No último dia 10 de dezembro, o STF decidiu em favor dos índios pela demarcação contínua da região e a retirada dos não-índios, incluindo um grupo de arrozeiros que entraram com ações na Justiça para tentar permanecer no local.
Porém, a decisão da mais alta instância do Poder Judiciário no Brasil veio acompanhada por um conjunto de 18 ressalvas, cujos principais itens dizem respeito ao impedimento de garimpagem e de cobrança de taxas de entrada na área por parte dos índios, práticas observadas em outras reservas. Estas diretrizes também serão discutidas pelos ministros do Supremo.
O que os magistrados devem confirmar é a posse de terra para os índios, mas com garantias de vigência da autoridade do Governo Federal, que não pode deixar as tribos por conta própria.
No centro do debate está uma área de aproximadamente 1,7 milhão de hectares (quase duas vezes maior que Porto Rico e 12 vezes a cidade de São Paulo), que faz fronteira com Venezuela e Guiana. No local vivem em torno de 19 mil índios de cinco etnias diferentes.
Além da disputa pelo cultivo da terra, a região é rica em minérios e possui garimpos irregulares de ouro e diamantes. Tais ingredientes, adicionados a uma histórica falta de planejamento de políticas de integração, vêm provocando o acirramento dos conflitos em todo país nos últimos anos, muitas vezes resultando em mortes.
A reserva Raposa Serra do Sol só foi demarcada, isto é, fixados os limites da propriedade que seria concedida aos índios, no governo de Fernando Henrique Cardoso em 1998, e homologada - ou seja, autorizada - em 2005, pelo presidente Lula.
No começo dos anos 90, porém, ao mesmo tempo em que foi iniciada a remoção e pagamento de indenizações a pequenos e médios agricultores do domínio, seis arrozeiros expandiram suas lavouras e recorreram à Justiça para impedir a desocupação.
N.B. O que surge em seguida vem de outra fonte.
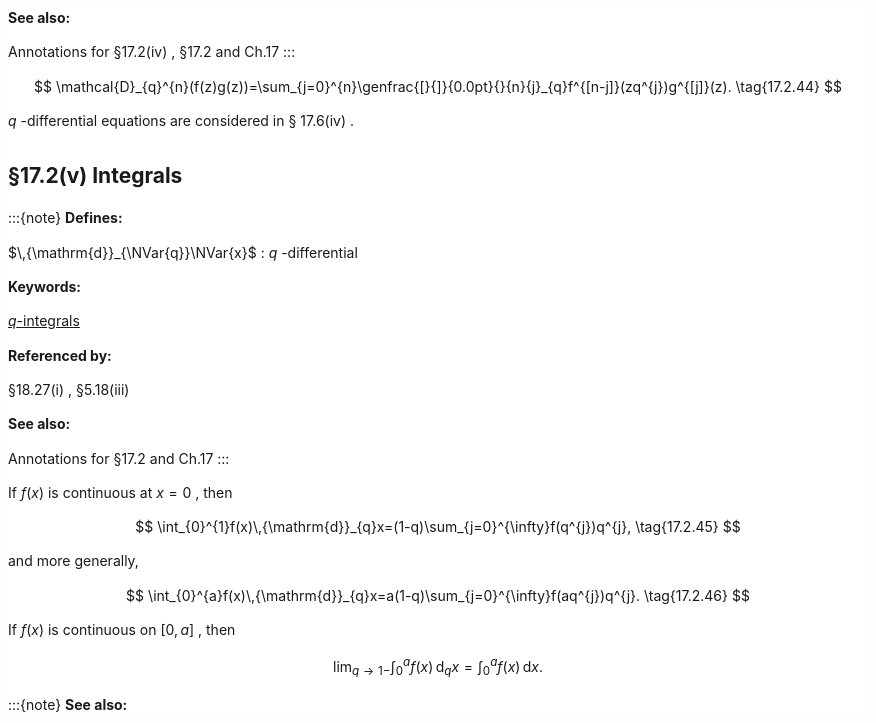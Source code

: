 **See also:**

Annotations for §17.2(iv) , §17.2 and Ch.17
:::


<a id="E44"></a>
$$
\mathcal{D}_{q}^{n}(f(z)g(z))=\sum_{j=0}^{n}\genfrac{[}{]}{0.0pt}{}{n}{j}_{q}f^{[n-j]}(zq^{j})g^{[j]}(z). \tag{17.2.44}
$$

$q$ -differential equations are considered in § 17.6(iv) .


## §17.2(v) Integrals

:::{note}
**Defines:**

$\,{\mathrm{d}}_{\NVar{q}}\NVar{x}$ : $q$ -differential

**Keywords:**

[$q$-integrals](http://dlmf.nist.gov/search/search?q=q-integrals)

**Referenced by:**

§18.27(i) , §5.18(iii)

**See also:**

Annotations for §17.2 and Ch.17
:::

If $f(x)$ is continuous at $x=0$ , then


<a id="E45"></a>
$$
\int_{0}^{1}f(x)\,{\mathrm{d}}_{q}x=(1-q)\sum_{j=0}^{\infty}f(q^{j})q^{j}, \tag{17.2.45}
$$

and more generally,


<a id="E46"></a>
$$
\int_{0}^{a}f(x)\,{\mathrm{d}}_{q}x=a(1-q)\sum_{j=0}^{\infty}f(aq^{j})q^{j}. \tag{17.2.46}
$$

If $f(x)$ is continuous on $[0,a]$ , then


<a id="E47"></a>
$$
\lim_{q\to 1-}\int_{0}^{a}f(x)\,{\mathrm{d}}_{q}x=\int_{0}^{a}f(x)\,\mathrm{d}x. \tag{17.2.47}
$$

:::{note}
**See also:**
Eles são proprietários de oito fazendas que ocupam 15 mil hectares (aproximadamente 1% da reserva) e movimentam parte da economia do Estado.
Apesar do parecer do STF favorável aos índios, os produtores de arroz foram autorizados a continuarem na região até que o caso seja apreciado no próximo ano. Neste ínterim, especialistas temem o aumento da tensão entre os grupos em conflito.
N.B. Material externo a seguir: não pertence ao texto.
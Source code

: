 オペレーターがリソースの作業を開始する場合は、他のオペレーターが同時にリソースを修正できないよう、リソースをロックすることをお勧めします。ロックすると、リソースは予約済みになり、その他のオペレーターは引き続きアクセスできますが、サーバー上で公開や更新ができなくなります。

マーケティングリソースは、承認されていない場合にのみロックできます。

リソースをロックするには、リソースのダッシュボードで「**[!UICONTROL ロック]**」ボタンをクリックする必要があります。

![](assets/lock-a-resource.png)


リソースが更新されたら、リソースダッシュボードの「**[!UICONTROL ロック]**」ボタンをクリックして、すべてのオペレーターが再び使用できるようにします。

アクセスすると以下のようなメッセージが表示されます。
A população indígena conta com o apoio de ONGs nacionais e estrangeiras, Funai (Fundação Nacional do Índio), Igreja Católica, antropólogos e entidades internacionais. Entre eles, porém, há dois grupos com pontos de vistas contraditórios: um que luta pela demarcação contínua e outro, menor, que apóia a demarcação descontínua - que mantém os não-índios - e a conservação das fazendas. Para estes últimos, as lavouras de arroz e os garimpos representam importantes fontes de renda.
Já do lado dos agricultores estão políticos e o governo de Roraima. De acordo com o governo, a produção de arroz nas fazendas perfaz 6% da economia local, contando com a exportação do produto para Estados do Norte. E, além disso, os negócios servem de incentivo para atrair mais investimentos agrícolas para a região.
Já a outra parte sustenta a demarcação em "ilhas" - as tribos teriam parte da reserva, os arrozeiros, outra -, o que garantiria a presença dos não-índios, além de toda estrutura criada com municípios e rodovias.
O Estado também alega razões econômicas para a presença dos arrozeiros, uma vez que a saída vai gerar desemprego e afetar atividades comerciais da Capital, Boa Vista, e a oferta do grão no Norte do país.
Críticos da demarcação contínua argumentam ainda que os índios já ocupam 46% de Roraima e estão aculturados (ou seja, já vivenciam a cultura do "homem branco" e, segundo eles, se "fantasiam" de índios para a mídia). A reserva, para estes contestadores, criaria uma "nação indígena", como se fosse um país estrangeiro em pleno território nacional. Em resumo, defendem o espaço para as tribos, desde que sob normas que garantam maior integração.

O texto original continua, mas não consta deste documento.